You are to retype exactly the line with "vector signature specific" and every line after it in the entries below.

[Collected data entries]
━━━━━━━━━━━━━━━━
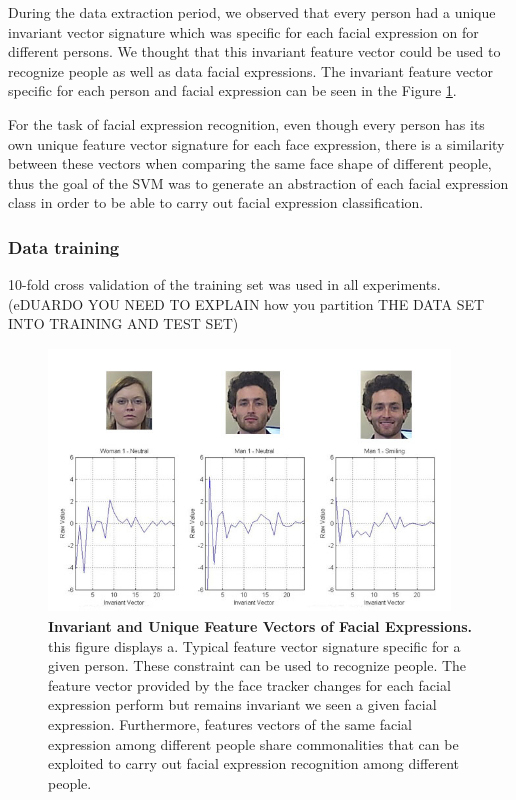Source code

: \documentclass[]{article}
\begin{document}
During the data extraction period, we observed that every person had a unique invariant vector signature which was
specific for each facial expression on for different persons. We thought that this invariant feature vector could be
used to recognize people as well as data facial expressions. The invariant feature vector specific for each person and
facial expression can be seen in the Figure \ref{comparationBetweenFaces}.

For the task of facial expression recognition, even though every person has its own unique feature vector signature for
each face expression, there is a similarity between these vectors when comparing the same face shape of different
people, thus the goal of the SVM was to generate an abstraction of each facial expression class in order to be able to
carry out facial expression classification.

\subsubsection{Data training}
10-fold cross validation of the training set was used in all experiments. 
(eDUARDO YOU NEED TO EXPLAIN how you partition THE DATA SET INTO TRAINING AND TEST SET)

\begin{figure}[ht]
\begin{center}
\vspace{-3mm}
\includegraphics[width=0.95\textwidth,height=70mm]{figures/comparationBetweenFaces.jpg}
\end{center}
\caption{\textbf{Invariant and Unique Feature Vectors of Facial Expressions.} this figure displays a. Typical feature 
vector signature specific for a given person. These constraint can be used to recognize people. The feature vector
provided by the face tracker changes for each facial expression perform but remains invariant we seen a given facial 
expression. Furthermore, features vectors of the same facial expression among different people share commonalities that
can be exploited to carry out facial expression recognition among different people.}
\label{comparationBetweenFaces}
\end{figure}
\end{document}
━━━━━━━━━━━━━━━━
• [REPLY TO THE EXERCISE]
vector signature specific for a given person. These constraint can be used to recognize people. The feature vector
provided by the face tracker changes for each facial expression perform but remains invariant we seen a given facial 
expression. Furthermore, features vectors of the same facial expression among different people share commonalities that
can be exploited to carry out facial expression recognition among different people.}
\label{comparationBetweenFaces}
\end{figure}
\end{document}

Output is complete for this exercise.